Joseph Procaccini wants to make American society "family-friendly."
That's why the 49-year-old graduate professor of education and management at Loyola College has embarked on what may seem a mission impossible at a time of high divorce rates and profound changes in family life.
Dr. Procaccini, an author of parenting books and a lecturer on business leadership and education, has initiated the Center for Family, Work and Education at Loyola's Business Center campus in Columbia.
The newly founded center will provide training in parenting skills, lobby for pro-family legislation and work to convince schools and businesses to be more family-oriented, he said.
The Loyola center is on the cusp of a trend -- America's rediscovery of the family's importance, said Amitai Etzioni, a George Washington University sociologist. Dr. Etzioni said that family advocacy centers have sprung up in Rockford, Ill., and New York City in recent years.
"There seems to be a trend in the '90s of a renewed interest in the family, which has become an endangered species," Dr. Etzioni said. "It was wrong to think we could do without it. Dr. Procaccini's work at the center is another step in that important trend."
Christine Genua, a Burtonsville parent with three young children, said Dr. Procaccini's initiative comes not a moment too soon.
"As parents, we are hanging by bootstraps," said Ms. Genua, who teaches adult education night classes. She took a family leadership skills class taught this spring by Dr. Procaccini.
"Nobody knows what they are doing in terms of parenting, and the course provides the essential skills. Everyone is expected to be a master parent, but I am convinced that we need training to be good parents just as any professional needs skills to do the job right," she said.

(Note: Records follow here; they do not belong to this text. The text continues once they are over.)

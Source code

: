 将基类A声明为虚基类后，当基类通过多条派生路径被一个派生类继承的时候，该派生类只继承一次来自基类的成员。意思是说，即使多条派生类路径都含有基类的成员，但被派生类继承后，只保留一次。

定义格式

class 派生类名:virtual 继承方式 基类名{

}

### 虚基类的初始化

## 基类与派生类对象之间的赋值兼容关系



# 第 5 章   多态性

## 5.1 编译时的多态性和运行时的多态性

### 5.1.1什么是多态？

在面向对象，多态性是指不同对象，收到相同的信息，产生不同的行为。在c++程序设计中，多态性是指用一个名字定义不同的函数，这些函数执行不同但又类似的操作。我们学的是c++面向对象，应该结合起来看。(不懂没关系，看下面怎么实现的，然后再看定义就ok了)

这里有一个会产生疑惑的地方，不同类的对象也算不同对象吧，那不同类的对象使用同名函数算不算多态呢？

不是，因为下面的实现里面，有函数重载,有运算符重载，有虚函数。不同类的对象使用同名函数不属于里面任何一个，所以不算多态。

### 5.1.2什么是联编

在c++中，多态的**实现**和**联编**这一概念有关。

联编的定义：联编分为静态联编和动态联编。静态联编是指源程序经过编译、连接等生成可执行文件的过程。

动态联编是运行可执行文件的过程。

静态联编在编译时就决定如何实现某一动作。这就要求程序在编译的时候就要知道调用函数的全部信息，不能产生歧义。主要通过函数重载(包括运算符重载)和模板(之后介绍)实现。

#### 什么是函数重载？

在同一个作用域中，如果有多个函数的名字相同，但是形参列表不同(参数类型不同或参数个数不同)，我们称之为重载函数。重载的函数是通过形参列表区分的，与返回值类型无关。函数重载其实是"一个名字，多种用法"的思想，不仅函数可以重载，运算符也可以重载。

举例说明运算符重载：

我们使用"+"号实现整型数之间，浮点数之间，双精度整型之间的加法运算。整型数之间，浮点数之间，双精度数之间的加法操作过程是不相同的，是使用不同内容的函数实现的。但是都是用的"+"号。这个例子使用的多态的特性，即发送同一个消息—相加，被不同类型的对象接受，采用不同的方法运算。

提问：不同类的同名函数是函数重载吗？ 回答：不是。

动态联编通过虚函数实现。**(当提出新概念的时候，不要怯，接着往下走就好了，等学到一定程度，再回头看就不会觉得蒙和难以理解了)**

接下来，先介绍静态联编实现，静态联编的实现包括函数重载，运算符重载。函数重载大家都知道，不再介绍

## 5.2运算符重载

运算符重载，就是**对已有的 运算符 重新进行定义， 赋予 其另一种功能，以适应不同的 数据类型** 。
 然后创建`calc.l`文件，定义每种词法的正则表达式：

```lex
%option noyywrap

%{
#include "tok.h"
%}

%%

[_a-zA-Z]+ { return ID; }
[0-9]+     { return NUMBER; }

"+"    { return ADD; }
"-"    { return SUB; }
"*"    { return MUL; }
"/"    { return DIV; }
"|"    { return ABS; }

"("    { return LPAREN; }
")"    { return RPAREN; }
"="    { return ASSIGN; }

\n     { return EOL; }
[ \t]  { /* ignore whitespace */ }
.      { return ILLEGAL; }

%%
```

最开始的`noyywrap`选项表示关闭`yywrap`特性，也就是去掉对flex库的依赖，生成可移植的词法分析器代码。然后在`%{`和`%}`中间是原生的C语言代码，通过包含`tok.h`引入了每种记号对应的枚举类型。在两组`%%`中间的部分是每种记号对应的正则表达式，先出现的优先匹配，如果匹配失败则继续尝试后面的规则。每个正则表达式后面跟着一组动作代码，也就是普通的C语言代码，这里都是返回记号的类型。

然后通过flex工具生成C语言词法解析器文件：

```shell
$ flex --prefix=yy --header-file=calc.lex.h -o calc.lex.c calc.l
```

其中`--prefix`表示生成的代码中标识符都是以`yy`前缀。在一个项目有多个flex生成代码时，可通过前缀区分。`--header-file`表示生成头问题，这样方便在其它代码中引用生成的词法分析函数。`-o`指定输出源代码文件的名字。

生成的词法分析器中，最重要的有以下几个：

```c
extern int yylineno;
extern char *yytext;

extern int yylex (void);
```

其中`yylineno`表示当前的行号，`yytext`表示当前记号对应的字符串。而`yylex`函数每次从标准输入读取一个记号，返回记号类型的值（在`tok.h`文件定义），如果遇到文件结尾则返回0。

It is a viewpoint that Dr. Procaccini said he has made a hallmark of his teaching. A peripatetic lecturer, the college professor has addressed school, business and education groups in 45 states and authored books such as "Parent Burnout" and "Leadership As A Performing Art."
Dr. Procaccini hopes to draw upon Loyola's faculty to provide an array of training seminars and counseling skills. He also wants the center to develop materials and even provide taped telephone messages from family experts on a range of domestic issues for struggling families.
Dr. Etzioni said he sees merit in a center that supports the family in the workplace as well as in the home.
"Parents no longer can make ends meet unless both work outside the household and corporations cannot help but play a role," Dr. Etzioni said. "The parents tend to arrive home from work late and are exhausted. They have no energy or time left for the upkeep of the family. That is why programs such as flex-time are important."
Business leaders "keep complaining that we are bringing up young people without a work ethic who cannot function on the job," Dr. Etzioni said. "It is not just a question of skills. A good number of these young people have undeveloped personalities and a lack of self-discipline, and corporations feed into that by not allowing parents to discharge their duties."
Dr. Procaccini's venture has attracted the personal support of Don Wood, a former science teacher who is now a regional vice president of Maryland National Bank in Columbia.
"The center could have a major impact in any community," Mr. Wood said. "In my opinion, the real issue is communication between teen-agers, employers, school systems and community organizations. If that is fostered, the better the community will be. One of the key issues the center should deal with is family needs vs. company needs and how to meld the two."
Bill Rioux, executive director of the National Committee for Citizens in Education, a Washington-based national advocacy organization for parents in the schools, said that the new center at Loyola is unusual because of its broad approach.
Mr. Rioux's organization just completed a three-year project at Harlem Park Middle School in Baltimore that aimed at building parent support for children at the inner city school.
"What we learned after slogging along for months is that we had to broaden our approach and pay attention to other problems besides the kids in the schools," Mr. Rioux said. "It was not until we tried to help tackle other family problems such as medical care, poor housing and lack of food for some families at the end of the month that we were able to find some success."
He said that the other major lesson learned is that "the family has to be broadly defined -- some were aunts and grandparents and even cousins or close friends of the child. We learned to be very flexible about our notion of family. It really amounted to any nurturing adult."
Dr. Procaccini said that one of his key goals is to "make schools more sensitive to the fact that families are changing and train teachers to be more sensitive to children from other than the traditional two-parent family. Teachers are one of the most conservative groups in the general population and there is a lot of bias there."